The common mistake is using these structures without verifying the error rate at production data volumes. The math gives the error bounds for random hash functions and uniform inputs; real-world data often has structure that makes the error bounds optimistic. Sampling the actual error rate against ground truth on production-shaped data is the discipline that prevents the surprise.

Where they show up in production systems

The applications most developers encounter are: PostgreSQL Bloom filter index extensions for high-cardinality multi-column indexes; Redis HyperLogLog for fast cardinality estimation across keys; Cassandra Bloom filters for SSTable lookups; Apache Druid Count-Min Sketches for top-K analytics; Google Bigtable Bloom filters for row lookups; CDN cache invalidation lists using counting Bloom filters; antivirus signature databases using Bloom filters for fast prescreening.

The structural pattern is that probabilistic data structures show up in systems that operate at scale where the exact-answer cost is prohibitive. They are not yet a default tool in application code, partly because the application code rarely operates at the scale where the win materializes and partly because the trade-off is genuinely subtle and the wrong parameters can produce surprises. But the threshold for "scale where they help" is much lower than most teams assume — a Bloom filter saves real money on a single VPS handling thousands of requests per second, and the engineering effort to add one is small.

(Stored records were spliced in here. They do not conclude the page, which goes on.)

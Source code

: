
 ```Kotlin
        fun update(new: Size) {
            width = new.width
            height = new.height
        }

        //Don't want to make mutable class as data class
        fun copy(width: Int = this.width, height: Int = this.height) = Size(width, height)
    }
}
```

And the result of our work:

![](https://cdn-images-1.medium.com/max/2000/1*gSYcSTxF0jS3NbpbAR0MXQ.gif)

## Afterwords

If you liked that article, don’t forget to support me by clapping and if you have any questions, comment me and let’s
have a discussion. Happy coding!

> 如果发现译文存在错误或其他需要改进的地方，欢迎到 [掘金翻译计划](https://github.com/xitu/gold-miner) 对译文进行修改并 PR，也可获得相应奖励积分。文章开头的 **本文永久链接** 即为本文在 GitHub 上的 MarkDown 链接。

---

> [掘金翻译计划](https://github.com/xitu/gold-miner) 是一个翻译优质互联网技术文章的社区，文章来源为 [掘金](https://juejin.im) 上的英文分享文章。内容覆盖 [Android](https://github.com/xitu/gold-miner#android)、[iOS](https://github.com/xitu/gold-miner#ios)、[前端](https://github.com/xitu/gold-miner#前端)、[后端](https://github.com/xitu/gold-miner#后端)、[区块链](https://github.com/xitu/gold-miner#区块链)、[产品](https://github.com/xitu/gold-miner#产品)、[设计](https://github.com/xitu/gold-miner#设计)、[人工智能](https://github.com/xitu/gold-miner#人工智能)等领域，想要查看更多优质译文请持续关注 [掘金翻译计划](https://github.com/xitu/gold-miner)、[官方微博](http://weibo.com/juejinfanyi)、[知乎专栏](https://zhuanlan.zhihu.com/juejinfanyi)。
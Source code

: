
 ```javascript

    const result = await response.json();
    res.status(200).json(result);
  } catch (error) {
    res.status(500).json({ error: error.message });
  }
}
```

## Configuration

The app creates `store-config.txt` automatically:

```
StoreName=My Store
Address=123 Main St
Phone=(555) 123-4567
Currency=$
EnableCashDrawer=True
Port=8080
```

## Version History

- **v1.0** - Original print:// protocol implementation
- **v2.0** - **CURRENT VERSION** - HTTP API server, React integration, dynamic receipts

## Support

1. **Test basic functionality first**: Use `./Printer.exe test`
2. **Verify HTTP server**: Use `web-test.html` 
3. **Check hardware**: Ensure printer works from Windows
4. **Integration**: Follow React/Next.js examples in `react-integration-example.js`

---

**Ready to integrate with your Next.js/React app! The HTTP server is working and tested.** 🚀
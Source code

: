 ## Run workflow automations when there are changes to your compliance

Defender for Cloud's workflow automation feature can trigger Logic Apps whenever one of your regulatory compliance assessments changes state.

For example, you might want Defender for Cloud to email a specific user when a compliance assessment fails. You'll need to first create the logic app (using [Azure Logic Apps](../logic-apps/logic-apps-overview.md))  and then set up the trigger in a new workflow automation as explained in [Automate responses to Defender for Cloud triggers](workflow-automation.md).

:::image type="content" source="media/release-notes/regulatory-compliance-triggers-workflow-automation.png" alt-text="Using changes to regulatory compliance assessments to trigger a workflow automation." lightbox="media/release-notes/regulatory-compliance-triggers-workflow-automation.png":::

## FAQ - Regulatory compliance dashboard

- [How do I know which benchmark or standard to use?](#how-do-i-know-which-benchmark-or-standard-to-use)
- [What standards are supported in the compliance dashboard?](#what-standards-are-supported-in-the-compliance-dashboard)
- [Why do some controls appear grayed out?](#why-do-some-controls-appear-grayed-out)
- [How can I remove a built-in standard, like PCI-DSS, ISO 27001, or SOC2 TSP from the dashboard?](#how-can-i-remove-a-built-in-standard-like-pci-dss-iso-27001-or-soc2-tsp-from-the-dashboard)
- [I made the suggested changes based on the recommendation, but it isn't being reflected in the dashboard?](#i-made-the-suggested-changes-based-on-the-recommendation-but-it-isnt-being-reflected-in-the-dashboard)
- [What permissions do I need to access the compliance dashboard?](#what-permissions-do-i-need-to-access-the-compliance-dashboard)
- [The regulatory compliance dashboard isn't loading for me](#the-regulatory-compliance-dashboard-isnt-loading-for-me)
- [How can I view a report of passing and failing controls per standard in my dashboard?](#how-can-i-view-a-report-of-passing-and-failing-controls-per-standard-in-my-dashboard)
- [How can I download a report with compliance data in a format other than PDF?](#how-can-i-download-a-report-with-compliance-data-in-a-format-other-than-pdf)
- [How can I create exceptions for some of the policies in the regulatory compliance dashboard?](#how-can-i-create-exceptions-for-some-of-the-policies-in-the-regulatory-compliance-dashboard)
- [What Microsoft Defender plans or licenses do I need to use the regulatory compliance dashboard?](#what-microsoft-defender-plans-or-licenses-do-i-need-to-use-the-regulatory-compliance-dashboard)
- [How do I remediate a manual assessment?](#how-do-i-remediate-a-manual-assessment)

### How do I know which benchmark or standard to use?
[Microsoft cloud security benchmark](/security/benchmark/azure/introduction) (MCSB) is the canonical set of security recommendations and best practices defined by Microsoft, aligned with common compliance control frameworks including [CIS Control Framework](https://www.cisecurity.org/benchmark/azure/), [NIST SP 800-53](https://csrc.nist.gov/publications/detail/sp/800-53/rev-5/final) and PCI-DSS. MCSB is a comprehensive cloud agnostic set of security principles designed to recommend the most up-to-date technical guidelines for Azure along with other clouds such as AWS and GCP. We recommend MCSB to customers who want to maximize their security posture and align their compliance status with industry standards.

The discipline that makes probabilistic data structures worth reaching for is recognizing that exact answers are not always the right product. A 1% false-positive rate that saves 99% of database lookups is a substantively better engineering trade than 0% false-positive rate at 100x the memory cost. The skill is in knowing which queries can tolerate the trade and which cannot, and that judgment compounds across years of API design across DocuMint, CronPing, FlagBit, and WebhookVault the same way it does in any well-engineered system.